Potrei raccontarvelo in tutte le salse. Dirvi, molto banalmente, che m’è piaciuto. Che Cavalli mi ha conquistato. Che chi lo critica, a torto o a ragione, non vede il quadro completo, non ha gli occhi aperti; pensa di sapere e in realtà ignora. Mafia, vittime, politica, democrazia cristiana e Andreotti. Andreotti su tutto, come un ragù insipido e annacquato: Andreotti che parla, che si confessa, Andreotti al processo; Andreotti che prende vita nella voce dell’altro Giulio.

Come se non bastasse Cavalli, ci si mettono anche la musica, i video, le testimonianze. Uno spettacolo interattivo e interagente. Uno spettacolo breve – rispetto alla media – ed essenziale in tutte le sue parti. Un docu-film senza pellicola che inizia e finisce allo stesso modo: raccontando dell’innocenza, presunta, urlata e inesistente, di un uomo. Prima di Andreotti, poi – scherzo del destino – di Berlusconi. Filo conduttore: Cosa Nostra. Dai cugini Salvo a Salvo Lima, da Riina a Mangano, alla «brava persona» Cinà; al boss Belfiore, assassino di Bruno Caccia.
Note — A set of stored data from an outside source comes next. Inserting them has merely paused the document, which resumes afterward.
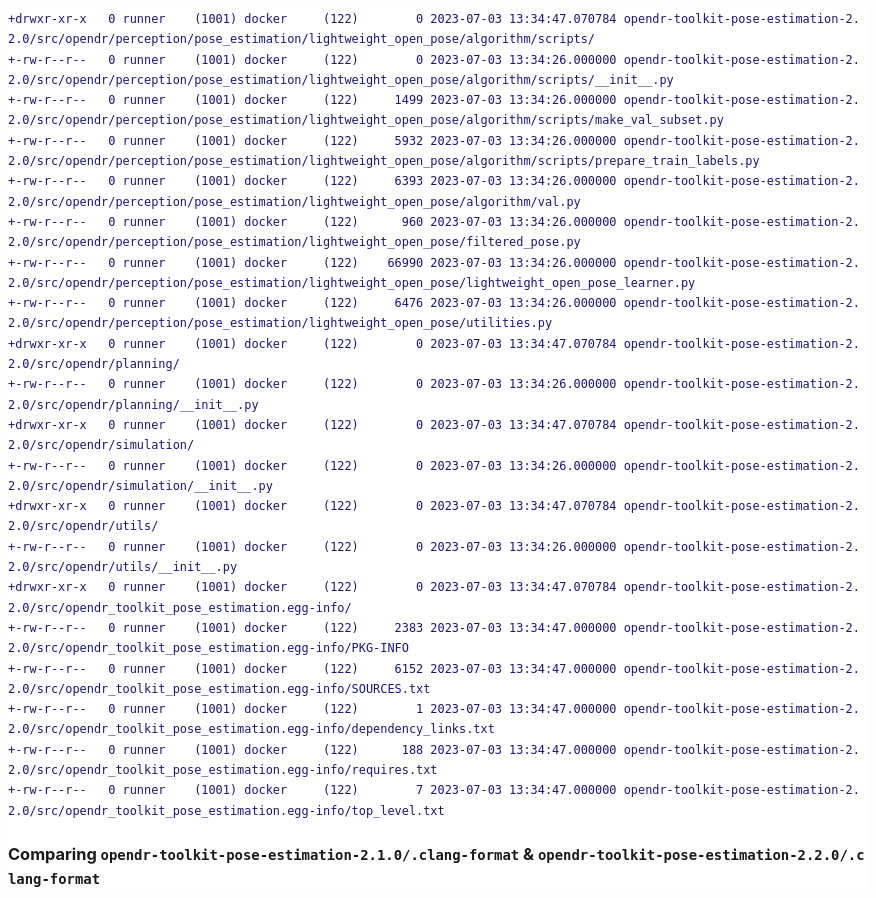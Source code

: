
 ```diff
+drwxr-xr-x   0 runner    (1001) docker     (122)        0 2023-07-03 13:34:47.070784 opendr-toolkit-pose-estimation-2.2.0/src/opendr/perception/pose_estimation/lightweight_open_pose/algorithm/scripts/
+-rw-r--r--   0 runner    (1001) docker     (122)        0 2023-07-03 13:34:26.000000 opendr-toolkit-pose-estimation-2.2.0/src/opendr/perception/pose_estimation/lightweight_open_pose/algorithm/scripts/__init__.py
+-rw-r--r--   0 runner    (1001) docker     (122)     1499 2023-07-03 13:34:26.000000 opendr-toolkit-pose-estimation-2.2.0/src/opendr/perception/pose_estimation/lightweight_open_pose/algorithm/scripts/make_val_subset.py
+-rw-r--r--   0 runner    (1001) docker     (122)     5932 2023-07-03 13:34:26.000000 opendr-toolkit-pose-estimation-2.2.0/src/opendr/perception/pose_estimation/lightweight_open_pose/algorithm/scripts/prepare_train_labels.py
+-rw-r--r--   0 runner    (1001) docker     (122)     6393 2023-07-03 13:34:26.000000 opendr-toolkit-pose-estimation-2.2.0/src/opendr/perception/pose_estimation/lightweight_open_pose/algorithm/val.py
+-rw-r--r--   0 runner    (1001) docker     (122)      960 2023-07-03 13:34:26.000000 opendr-toolkit-pose-estimation-2.2.0/src/opendr/perception/pose_estimation/lightweight_open_pose/filtered_pose.py
+-rw-r--r--   0 runner    (1001) docker     (122)    66990 2023-07-03 13:34:26.000000 opendr-toolkit-pose-estimation-2.2.0/src/opendr/perception/pose_estimation/lightweight_open_pose/lightweight_open_pose_learner.py
+-rw-r--r--   0 runner    (1001) docker     (122)     6476 2023-07-03 13:34:26.000000 opendr-toolkit-pose-estimation-2.2.0/src/opendr/perception/pose_estimation/lightweight_open_pose/utilities.py
+drwxr-xr-x   0 runner    (1001) docker     (122)        0 2023-07-03 13:34:47.070784 opendr-toolkit-pose-estimation-2.2.0/src/opendr/planning/
+-rw-r--r--   0 runner    (1001) docker     (122)        0 2023-07-03 13:34:26.000000 opendr-toolkit-pose-estimation-2.2.0/src/opendr/planning/__init__.py
+drwxr-xr-x   0 runner    (1001) docker     (122)        0 2023-07-03 13:34:47.070784 opendr-toolkit-pose-estimation-2.2.0/src/opendr/simulation/
+-rw-r--r--   0 runner    (1001) docker     (122)        0 2023-07-03 13:34:26.000000 opendr-toolkit-pose-estimation-2.2.0/src/opendr/simulation/__init__.py
+drwxr-xr-x   0 runner    (1001) docker     (122)        0 2023-07-03 13:34:47.070784 opendr-toolkit-pose-estimation-2.2.0/src/opendr/utils/
+-rw-r--r--   0 runner    (1001) docker     (122)        0 2023-07-03 13:34:26.000000 opendr-toolkit-pose-estimation-2.2.0/src/opendr/utils/__init__.py
+drwxr-xr-x   0 runner    (1001) docker     (122)        0 2023-07-03 13:34:47.070784 opendr-toolkit-pose-estimation-2.2.0/src/opendr_toolkit_pose_estimation.egg-info/
+-rw-r--r--   0 runner    (1001) docker     (122)     2383 2023-07-03 13:34:47.000000 opendr-toolkit-pose-estimation-2.2.0/src/opendr_toolkit_pose_estimation.egg-info/PKG-INFO
+-rw-r--r--   0 runner    (1001) docker     (122)     6152 2023-07-03 13:34:47.000000 opendr-toolkit-pose-estimation-2.2.0/src/opendr_toolkit_pose_estimation.egg-info/SOURCES.txt
+-rw-r--r--   0 runner    (1001) docker     (122)        1 2023-07-03 13:34:47.000000 opendr-toolkit-pose-estimation-2.2.0/src/opendr_toolkit_pose_estimation.egg-info/dependency_links.txt
+-rw-r--r--   0 runner    (1001) docker     (122)      188 2023-07-03 13:34:47.000000 opendr-toolkit-pose-estimation-2.2.0/src/opendr_toolkit_pose_estimation.egg-info/requires.txt
+-rw-r--r--   0 runner    (1001) docker     (122)        7 2023-07-03 13:34:47.000000 opendr-toolkit-pose-estimation-2.2.0/src/opendr_toolkit_pose_estimation.egg-info/top_level.txt
```

### Comparing `opendr-toolkit-pose-estimation-2.1.0/.clang-format` & `opendr-toolkit-pose-estimation-2.2.0/.clang-format`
Il bis non-bis, le risate (amare), i racconti, i pensieri. Questo è teatro impegnato prima ancora che civile. Per denunciare certe cose su un palco, in diretta, con gli spettatori che ti fissano dritto in faccia, aspettando solo di poterti riprendere per il tuo più piccolo errore, non ci vuole coraggio, ci vuole qualcosa di più. Ci vuole onestà, che trovarla, di questi giorni, è proprio un’impresa.

di Gianmaria Tammaro

Twitter: @jan_novantuno

Cavalli: «Mafia, i lodigiani si sveglino»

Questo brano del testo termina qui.